Example 1: A clean publish–subscribe in Rust (no unsafe)
This example uses only atomics, so it stays fully safe. It shows the shape of
the pattern:
use std::sync::atomic::{AtomicBool, AtomicUsize, Ordering};
use std::sync::Arc;
use std::thread;

struct Shared {
    data: AtomicUsize,
    ready: AtomicBool,
}

fn main() {
    let s = Arc::new(Shared {
        data: AtomicUsize::new(0),
        ready: AtomicBool::new(false),
    });

    let t1 = {
        let s = s.clone();
        thread::spawn(move || {
            s.data.store(42, Ordering::Relaxed);
            s.ready.store(true, Ordering::Release);
        })
    };

    let t2 = {
        let s = s.clone();
        thread::spawn(move || {
            while !s.ready.load(Ordering::Acquire) {}
            let v = s.data.load(Ordering::Relaxed);
            assert_eq!(v, 42);
        })
    };

    t1.join().unwrap();
    t2.join().unwrap();
}

The Release store on ready ensures the prior write to data becomes visible
to any thread that sees ready == true via an Acquire load.
Where I usually go wrong: I make ready relaxed too, and then the reader can
observe the flag without observing the published data on some
platforms/optimizations, the exact it depends Russ warns about.
Example 2: Acquire/Release is not global sequential consistency
A spicy detail from the language-memory-model world: Acquire/Release does
not impose a single total order across different memory locations.
Russ Cox shows the store-buffering litmus test remains possible under
C++11 acquire/release atomics, even though it is disallowed under
sequentially consistent atomics.
That means: you can correctly synchronize publication on one atomic, and
still not get whole-program sequential consistency for free.
This is why SeqCst exists: sometimes you want fewer degrees of freedom for the
machine, because you want fewer degrees of freedom in your own head.
The unsafe cliff: memory ordering is only half the story
Memory model can be two different beasts:

Concurrency ordering (atomics, fences, visibility)
Aliasing & provenance (what references mean; what the optimizer may assume)
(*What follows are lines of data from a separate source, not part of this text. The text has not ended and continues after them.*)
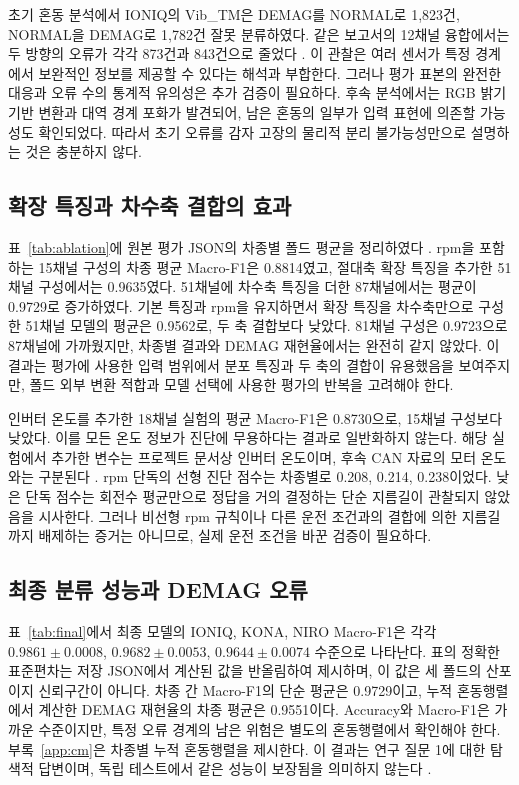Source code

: \documentclass[11pt,a4paper]{article}
\newcommand{\sourceproject}{\citep{project2026}}
\newcommand{\smalltable}[1]{\begingroup\small\setlength{\tabcolsep}{5pt}\endgroup}
\begin{document}
초기 혼동 분석에서 IONIQ의 Vib\_TM은 DEMAG를 NORMAL로 1,823건, NORMAL을 DEMAG로 1,782건 잘못 분류하였다.
같은 보고서의 12채널 융합에서는 두 방향의 오류가 각각 873건과 843건으로 줄었다 \sourceproject.
이 관찰은 여러 센서가 특정 경계에서 보완적인 정보를 제공할 수 있다는 해석과 부합한다.
그러나 평가 표본의 완전한 대응과 오류 수의 통계적 유의성은 추가 검증이 필요하다.
후속 분석에서는 RGB 밝기 기반 변환과 대역 경계 포화가 발견되어, 남은 혼동의 일부가 입력 표현에 의존할 가능성도 확인되었다.
따라서 초기 오류를 감자 고장의 물리적 분리 불가능성만으로 설명하는 것은 충분하지 않다.

\subsection{확장 특징과 차수축 결합의 효과}
표~\ref{tab:ablation}에 원본 평가 JSON의 차종별 폴드 평균을 정리하였다 \sourceproject.
rpm을 포함하는 15채널 구성의 차종 평균 Macro-F1은 0.8814였고, 절대축 확장 특징을 추가한 51채널 구성에서는 0.9635였다.
51채널에 차수축 특징을 더한 87채널에서는 평균이 0.9729로 증가하였다.
기본 특징과 rpm을 유지하면서 확장 특징을 차수축만으로 구성한 51채널 모델의 평균은 0.9562로, 두 축 결합보다 낮았다.
81채널 구성은 0.9723으로 87채널에 가까웠지만, 차종별 결과와 DEMAG 재현율에서는 완전히 같지 않았다.
이 결과는 평가에 사용한 입력 범위에서 분포 특징과 두 축의 결합이 유용했음을 보여주지만, 폴드 외부 변환 적합과 모델 선택에 사용한 평가의 반복을 고려해야 한다.

\begin{table}[htbp]
\centering
\caption{특징 구성별 Macro-F1. 각 차종 값은 3개 폴드 점수의 평균이며, 마지막 열은 차종 평균이다. 12채널은 선택 청크 수가 달라 직접적인 통제 비교에서 제외한다.}
\label{tab:ablation}
\smalltable{ablation.tex}
\end{table}

인버터 온도를 추가한 18채널 실험의 평균 Macro-F1은 0.8730으로, 15채널 구성보다 낮았다.
이를 모든 온도 정보가 진단에 무용하다는 결과로 일반화하지 않는다.
해당 실험에서 추가한 변수는 프로젝트 문서상 인버터 온도이며, 후속 CAN 자료의 모터 온도와는 구분된다 \sourceproject.
rpm 단독의 선형 진단 점수는 차종별로 0.208, 0.214, 0.238이었다.
낮은 단독 점수는 회전수 평균만으로 정답을 거의 결정하는 단순 지름길이 관찰되지 않았음을 시사한다.
그러나 비선형 rpm 규칙이나 다른 운전 조건과의 결합에 의한 지름길까지 배제하는 증거는 아니므로, 실제 운전 조건을 바꾼 검증이 필요하다.

\subsection{최종 분류 성능과 DEMAG 오류}
표~\ref{tab:final}에서 최종 모델의 IONIQ, KONA, NIRO Macro-F1은 각각 $0.9861\pm0.0008$, $0.9682\pm0.0053$, $0.9644\pm0.0074$ 수준으로 나타난다.
표의 정확한 표준편차는 저장 JSON에서 계산된 값을 반올림하여 제시하며, 이 값은 세 폴드의 산포이지 신뢰구간이 아니다.
차종 간 Macro-F1의 단순 평균은 0.9729이고, 누적 혼동행렬에서 계산한 DEMAG 재현율의 차종 평균은 0.9551이다.
Accuracy와 Macro-F1은 가까운 수준이지만, 특정 오류 경계의 남은 위험은 별도의 혼동행렬에서 확인해야 한다.
부록~\ref{app:cm}은 차종별 누적 혼동행렬을 제시한다.
이 결과는 연구 질문 1에 대한 탐색적 답변이며, 독립 테스트에서 같은 성능이 보장됨을 의미하지 않는다 \sourceproject.
\end{document}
Rust's aliasing rules are why &T implies not being mutated and &mut T
implies unique. When you build interior mutability (like Cell, RefCell, Mutex),
Rust requires you to go through UnsafeCell<T>, it’s the sanctioned escape
hatch.
Key point from the UnsafeCell docs:

UnsafeCell relaxes the immutability guarantee behind &T
but it does not make aliasing &mut references okay (uniqueness is still
required).

Researchers and the Rust unsafe-code community have proposed operational models
like Stacked Borrows and Tree Borrows to formalize which pointer uses are allowed
and which become UB.
If you write unsafe abstractions, this is the layer that decides whether your code
is works on my machine or silently illegal.
How to build confidence: Loom + Miri
Loom is a concurrency testing tool that repeatedly runs your test while exploring
possible thread schedules under the C11-style memory model used for Rust atomics
in practice.

Great for: custom mutexes, channels, lock-free structures, tricky state machines.
Not great for: just add Loom to everything (it’s targeted, and can explode in complexity).
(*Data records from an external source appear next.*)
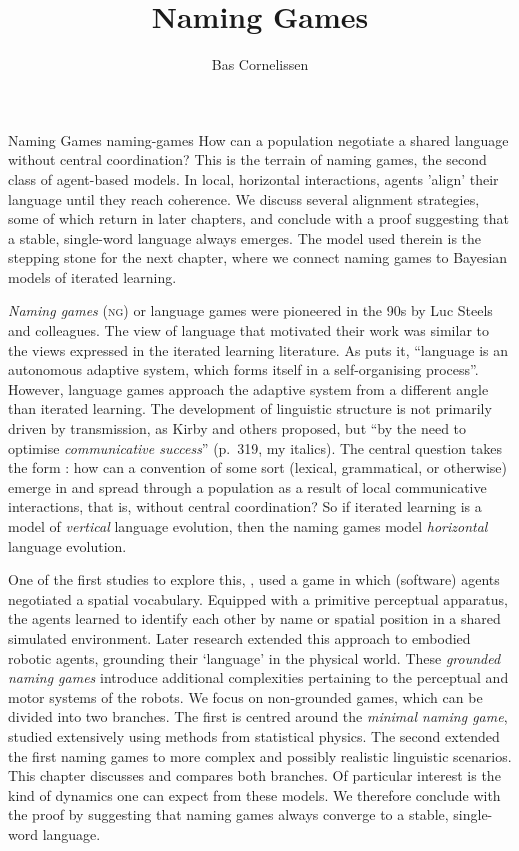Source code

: \documentclass{../src/bcthesispart}
\title{Naming Games}
\author{Bas Cornelissen}
\begin{document}
%
	{Naming Games}%
	{naming-games}{%
	How can a population negotiate a shared language without central coordination?
	This is the terrain of naming games, the second class of agent-based models. 
	In local, horizontal interactions, agents 'align' their language until they reach coherence.
	We discuss several alignment strategies, some of which return in later chapters, and conclude with a proof suggesting that a stable, single-word language always emerges.
	The model used therein is the stepping stone for the next chapter, where we connect naming games to Bayesian models of iterated learning.
	}


\noindent
\emph{Naming games} (\textsc{ng}) or language games were pioneered in the 90s by Luc Steels and colleagues.
The view of language that motivated their work was similar to the views expressed in the iterated learning literature.
As \textcite{Steels1995} puts it, “language is an autonomous adaptive system, which forms itself in a self-organising process”.
However, language games approach the adaptive system from a different angle than iterated learning.
The development of linguistic structure is not primarily driven by transmission, as Kirby and others proposed, but “by the need to optimise \emph{communicative success}” (p.~319, my italics).
The central question takes the form \parencite{Steels2011}: how can a convention of some sort (lexical, grammatical, or otherwise) emerge in and spread through a population as a result of local communicative interactions, that is, without central coordination?
So if iterated learning is a model of \emph{vertical} language evolution, then the naming games model \emph{horizontal} language evolution.




One of the first studies to explore this, \textcite{Steels1995}, used a game in which (software) agents negotiated a spatial vocabulary.
Equipped with a primitive perceptual apparatus, the agents learned to identify each other by name or spatial position in a shared simulated environment.
Later research extended this approach to embodied robotic agents, grounding their ‘language’ in the physical world.
These \emph{grounded naming games} \parencite{Steels2012,Steels2015} introduce additional complexities pertaining to the perceptual and motor systems of the robots.
We focus on non-grounded games, which can be divided into two branches.
The first is centred around the \emph{minimal naming game}, studied extensively using methods from statistical physics.
The second extended the first naming games to more complex and possibly realistic linguistic scenarios.
This chapter discusses and compares both branches.
Of particular interest is the kind of dynamics one can expect from these models.
We therefore conclude with the proof by \textcite{DeVylder2006} suggesting that naming games always converge to a stable, single-word language.
\end{document}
Miri interprets Rust and detects many classes of UB (out-of-bounds, use-after-free,
invalid aliasing patterns, etc.).
If your project has unsafe, running cargo miri test is a very direct are we lying
to the compiler? check.
A tiny ordering cheat-sheet
Just sharing read-only data across threads

Prefer: Arc + immutable data.
No atomics needed.

Shared mutable state

Prefer: Mutex, RwLock, channels (higher-level synchronization).
Atomics only when you’re building primitives or chasing specific
perf needs.

Counters / metrics

Often: Relaxed.

Publish–subscribe / “ready flag”

Writer: Release store
Reader: Acquire load

You want the simplest reasoning model

Use: SeqCst (until profiling proves you need weaker).

The hardware wants speed. The compiler wants freedom. Our job is to
write down the constraints that make your program actually mean what
you think it means.
Rust helps by making accidentally racy code hard to express, and by
giving you the same atomic tools used to build the rest of the ecosystem.
The cost is that when you go low-level, you're now negotiating with three
contracts at once: CPU, compiler, and Rust's own rules.